◆ Required work ◆
Every entry is to be restated exactly; pictures are not part of the copy.
*** Records to use Section Begins ***
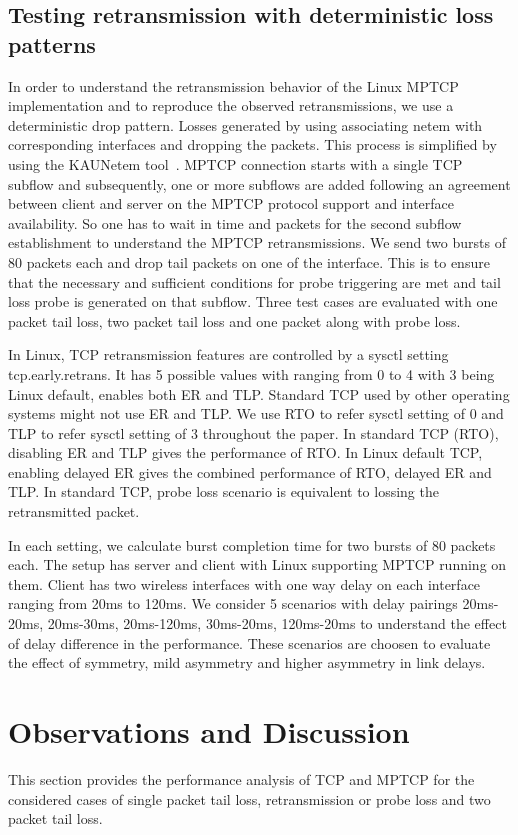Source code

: \documentclass[10pt,draftcls,twocolumn]{IEEEconf}
\begin{document}
\subsection{Testing retransmission with deterministic loss patterns}
In order to understand the retransmission behavior of the Linux MPTCP implementation and to reproduce the observed retransmissions, we use a deterministic drop pattern.
Losses generated by using associating netem with corresponding interfaces and dropping the packets. This process is simplified by using the KAUNetem tool~\cite{Garcia2016}. 
MPTCP connection starts with a single TCP subflow and subsequently, one or more subflows are added following an agreement between client and server on the MPTCP protocol 
support and interface availability. So one has to wait in time and packets for the second subflow establishment to understand the MPTCP retransmissions. We send two bursts of 80 
packets each and drop tail packets on one of the interface. This is to ensure that the necessary and sufficient conditions for probe triggering are met and tail loss probe is generated on that
subflow. Three test cases are evaluated with one packet tail loss, two packet tail loss and  one packet along with probe loss. 

In Linux, TCP retransmission features are controlled by a sysctl setting tcp.early.retrans. It has 5 possible values with ranging from 0 to 4 with 3 being Linux default, enables both
ER and TLP. Standard TCP used by other operating systems might not use ER and TLP. We use RTO to refer sysctl setting of 0 and TLP to refer sysctl setting of 3 throughout the paper.
In standard TCP (RTO), disabling ER and TLP gives the performance of RTO. In Linux default TCP, enabling delayed ER gives the combined performance of RTO, delayed ER and TLP.
In standard TCP, probe loss scenario is equivalent to lossing the retransmitted packet.

In each setting, we calculate burst completion time for two bursts of 80 packets each. The setup has server and client with Linux supporting MPTCP running on them. Client has two wireless 
interfaces with one way delay on each interface ranging from 20ms to 120ms. We consider 5 scenarios with delay pairings 20ms-20ms, 20ms-30ms, 20ms-120ms, 30ms-20ms, 120ms-20ms to understand 
the effect of delay difference in the performance. These scenarios are choosen to evaluate the effect of symmetry, mild asymmetry and higher asymmetry in link delays. 

\section{Observations and Discussion}\label{disc}
This section provides the performance analysis of TCP and MPTCP for the considered cases of single packet tail loss, retransmission or probe loss and two packet 
tail loss.
\end{document}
*** Records to use Section Ends ***
◆ Completed exercise ◆
Source code

: \documentclass[10pt,draftcls,twocolumn]{IEEEconf}
\begin{document}
\subsection{Testing retransmission with deterministic loss patterns}
In order to understand the retransmission behavior of the Linux MPTCP implementation and to reproduce the observed retransmissions, we use a deterministic drop pattern.
Losses generated by using associating netem with corresponding interfaces and dropping the packets. This process is simplified by using the KAUNetem tool~\cite{Garcia2016}. 
MPTCP connection starts with a single TCP subflow and subsequently, one or more subflows are added following an agreement between client and server on the MPTCP protocol 
support and interface availability. So one has to wait in time and packets for the second subflow establishment to understand the MPTCP retransmissions. We send two bursts of 80 
packets each and drop tail packets on one of the interface. This is to ensure that the necessary and sufficient conditions for probe triggering are met and tail loss probe is generated on that
subflow. Three test cases are evaluated with one packet tail loss, two packet tail loss and  one packet along with probe loss. 

In Linux, TCP retransmission features are controlled by a sysctl setting tcp.early.retrans. It has 5 possible values with ranging from 0 to 4 with 3 being Linux default, enables both
ER and TLP. Standard TCP used by other operating systems might not use ER and TLP. We use RTO to refer sysctl setting of 0 and TLP to refer sysctl setting of 3 throughout the paper.
In standard TCP (RTO), disabling ER and TLP gives the performance of RTO. In Linux default TCP, enabling delayed ER gives the combined performance of RTO, delayed ER and TLP.
In standard TCP, probe loss scenario is equivalent to lossing the retransmitted packet.

In each setting, we calculate burst completion time for two bursts of 80 packets each. The setup has server and client with Linux supporting MPTCP running on them. Client has two wireless 
interfaces with one way delay on each interface ranging from 20ms to 120ms. We consider 5 scenarios with delay pairings 20ms-20ms, 20ms-30ms, 20ms-120ms, 30ms-20ms, 120ms-20ms to understand 
the effect of delay difference in the performance. These scenarios are choosen to evaluate the effect of symmetry, mild asymmetry and higher asymmetry in link delays. 

\section{Observations and Discussion}\label{disc}
This section provides the performance analysis of TCP and MPTCP for the considered cases of single packet tail loss, retransmission or probe loss and two packet 
tail loss.
\end{document}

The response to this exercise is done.